> Exercise material:
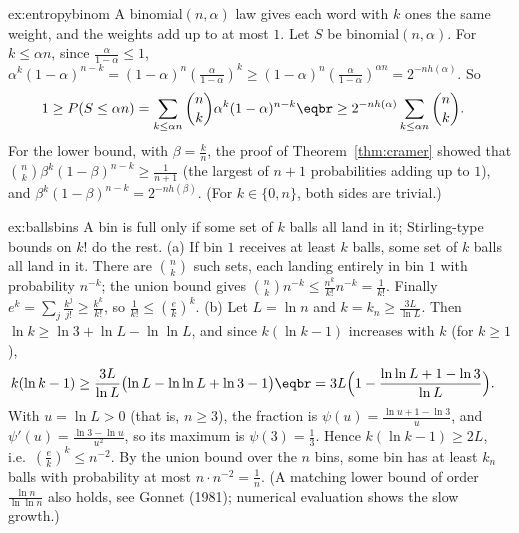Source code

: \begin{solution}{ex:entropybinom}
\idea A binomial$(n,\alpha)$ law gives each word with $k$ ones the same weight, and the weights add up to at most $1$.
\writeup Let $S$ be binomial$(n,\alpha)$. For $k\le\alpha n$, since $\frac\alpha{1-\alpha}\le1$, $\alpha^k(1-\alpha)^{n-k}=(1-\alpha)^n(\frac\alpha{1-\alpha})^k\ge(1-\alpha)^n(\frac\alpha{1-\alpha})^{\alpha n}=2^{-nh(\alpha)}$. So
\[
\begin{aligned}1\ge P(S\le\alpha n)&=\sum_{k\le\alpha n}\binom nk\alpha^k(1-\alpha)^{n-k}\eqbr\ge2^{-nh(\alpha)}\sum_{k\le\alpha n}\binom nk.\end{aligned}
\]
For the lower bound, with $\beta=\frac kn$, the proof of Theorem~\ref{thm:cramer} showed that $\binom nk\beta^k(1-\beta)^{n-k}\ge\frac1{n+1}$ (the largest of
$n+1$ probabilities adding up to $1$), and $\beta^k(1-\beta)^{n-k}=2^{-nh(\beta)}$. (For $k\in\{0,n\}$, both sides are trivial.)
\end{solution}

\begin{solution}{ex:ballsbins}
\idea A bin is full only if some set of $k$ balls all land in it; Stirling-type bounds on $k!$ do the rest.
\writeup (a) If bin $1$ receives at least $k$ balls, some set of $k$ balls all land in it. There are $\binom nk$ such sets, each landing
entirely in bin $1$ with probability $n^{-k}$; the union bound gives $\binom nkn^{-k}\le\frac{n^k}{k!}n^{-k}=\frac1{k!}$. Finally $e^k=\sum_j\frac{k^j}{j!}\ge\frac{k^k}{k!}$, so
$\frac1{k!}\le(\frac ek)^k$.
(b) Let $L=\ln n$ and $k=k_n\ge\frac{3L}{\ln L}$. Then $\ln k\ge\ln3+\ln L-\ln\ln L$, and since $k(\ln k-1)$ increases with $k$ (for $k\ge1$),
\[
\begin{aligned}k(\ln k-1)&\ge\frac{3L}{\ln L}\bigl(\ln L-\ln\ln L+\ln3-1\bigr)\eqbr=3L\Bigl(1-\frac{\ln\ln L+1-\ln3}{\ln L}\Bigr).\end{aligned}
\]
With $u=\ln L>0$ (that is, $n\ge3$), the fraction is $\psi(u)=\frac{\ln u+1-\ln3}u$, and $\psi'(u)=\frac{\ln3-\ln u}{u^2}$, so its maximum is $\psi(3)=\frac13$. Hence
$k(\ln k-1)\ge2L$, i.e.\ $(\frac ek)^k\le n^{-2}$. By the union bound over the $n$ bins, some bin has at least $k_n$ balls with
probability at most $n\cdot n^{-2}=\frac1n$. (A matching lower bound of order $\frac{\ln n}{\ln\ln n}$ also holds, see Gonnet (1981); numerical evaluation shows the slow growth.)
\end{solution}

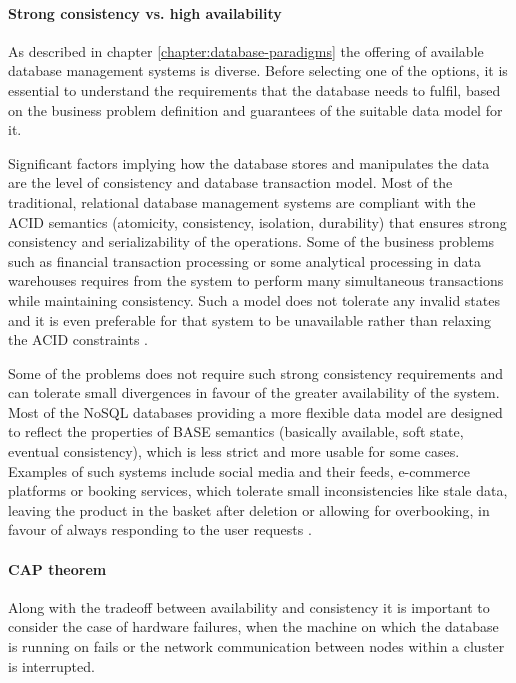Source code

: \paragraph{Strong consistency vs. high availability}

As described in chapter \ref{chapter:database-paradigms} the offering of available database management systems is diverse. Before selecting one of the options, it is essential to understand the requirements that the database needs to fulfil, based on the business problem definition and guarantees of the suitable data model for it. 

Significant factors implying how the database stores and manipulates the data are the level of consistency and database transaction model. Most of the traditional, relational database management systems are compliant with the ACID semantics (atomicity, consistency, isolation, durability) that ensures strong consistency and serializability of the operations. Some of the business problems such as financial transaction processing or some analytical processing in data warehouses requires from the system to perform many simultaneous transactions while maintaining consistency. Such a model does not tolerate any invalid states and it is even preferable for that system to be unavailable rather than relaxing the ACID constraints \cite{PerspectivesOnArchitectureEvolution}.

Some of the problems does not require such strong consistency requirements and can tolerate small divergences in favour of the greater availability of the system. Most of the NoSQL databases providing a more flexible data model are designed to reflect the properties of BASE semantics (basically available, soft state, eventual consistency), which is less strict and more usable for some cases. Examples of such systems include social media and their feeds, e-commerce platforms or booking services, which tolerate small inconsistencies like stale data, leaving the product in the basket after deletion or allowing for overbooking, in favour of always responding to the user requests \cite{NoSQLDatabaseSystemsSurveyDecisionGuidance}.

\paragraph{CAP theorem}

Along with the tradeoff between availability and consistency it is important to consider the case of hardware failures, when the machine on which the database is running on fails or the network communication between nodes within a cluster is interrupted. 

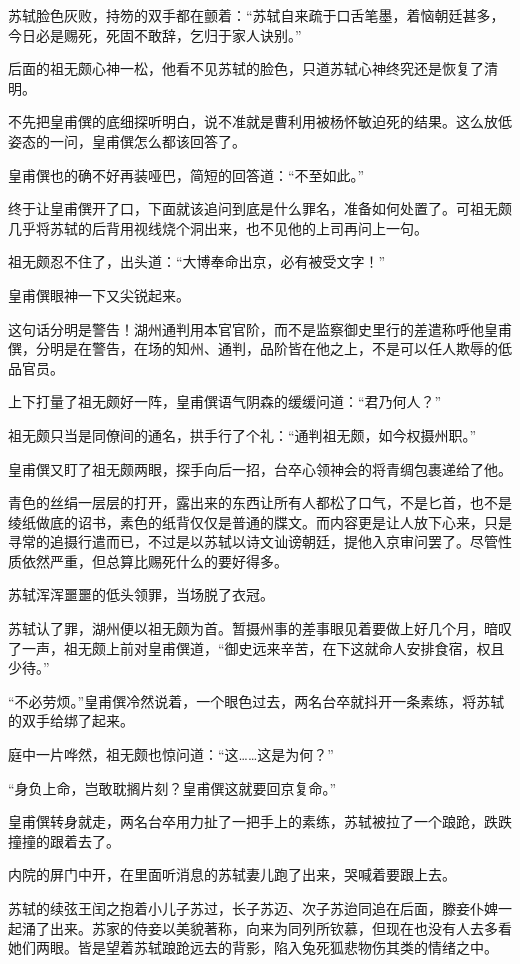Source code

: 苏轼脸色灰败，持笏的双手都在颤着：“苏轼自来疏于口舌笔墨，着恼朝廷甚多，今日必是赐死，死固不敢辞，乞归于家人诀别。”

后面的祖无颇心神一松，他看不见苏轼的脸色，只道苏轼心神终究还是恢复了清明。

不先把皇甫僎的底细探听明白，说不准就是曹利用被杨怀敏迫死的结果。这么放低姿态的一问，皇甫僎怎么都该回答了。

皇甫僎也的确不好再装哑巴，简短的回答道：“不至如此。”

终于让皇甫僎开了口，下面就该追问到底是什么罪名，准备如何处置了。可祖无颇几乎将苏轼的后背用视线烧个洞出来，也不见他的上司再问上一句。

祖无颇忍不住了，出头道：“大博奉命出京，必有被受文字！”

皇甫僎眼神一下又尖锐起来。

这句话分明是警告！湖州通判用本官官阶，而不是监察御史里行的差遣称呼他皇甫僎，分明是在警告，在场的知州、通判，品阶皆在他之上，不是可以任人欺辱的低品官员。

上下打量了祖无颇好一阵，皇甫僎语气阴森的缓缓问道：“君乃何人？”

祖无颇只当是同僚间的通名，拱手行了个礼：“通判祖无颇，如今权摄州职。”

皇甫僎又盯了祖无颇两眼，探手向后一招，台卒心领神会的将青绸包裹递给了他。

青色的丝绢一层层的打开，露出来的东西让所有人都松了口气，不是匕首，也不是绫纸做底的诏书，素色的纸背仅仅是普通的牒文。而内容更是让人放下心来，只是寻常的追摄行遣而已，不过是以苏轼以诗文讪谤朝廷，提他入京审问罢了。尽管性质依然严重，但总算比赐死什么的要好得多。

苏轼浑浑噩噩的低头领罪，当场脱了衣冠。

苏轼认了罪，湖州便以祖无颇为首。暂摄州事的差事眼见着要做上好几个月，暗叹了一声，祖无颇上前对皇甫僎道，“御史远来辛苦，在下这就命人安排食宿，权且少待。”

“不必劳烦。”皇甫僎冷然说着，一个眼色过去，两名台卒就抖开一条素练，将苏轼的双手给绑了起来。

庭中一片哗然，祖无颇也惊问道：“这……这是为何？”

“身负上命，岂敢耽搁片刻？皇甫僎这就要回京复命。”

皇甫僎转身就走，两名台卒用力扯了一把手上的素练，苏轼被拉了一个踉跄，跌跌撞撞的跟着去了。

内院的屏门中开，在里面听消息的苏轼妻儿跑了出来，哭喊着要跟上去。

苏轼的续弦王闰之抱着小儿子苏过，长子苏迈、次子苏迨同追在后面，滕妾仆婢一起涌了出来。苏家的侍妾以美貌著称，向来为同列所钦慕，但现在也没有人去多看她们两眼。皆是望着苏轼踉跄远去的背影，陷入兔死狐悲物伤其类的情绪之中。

> Task statement: Would you copy out every line in the records that includes the string "union"?

> Task response:
entirely in bin $1$ with probability $n^{-k}$; the union bound gives $\binom nkn^{-k}\le\frac{n^k}{k!}n^{-k}=\frac1{k!}$. Finally $e^k=\sum_j\frac{k^j}{j!}\ge\frac{k^k}{k!}$, so
$k(\ln k-1)\ge2L$, i.e.\ $(\frac ek)^k\le n^{-2}$. By the union bound over the $n$ bins, some bin has at least $k_n$ balls with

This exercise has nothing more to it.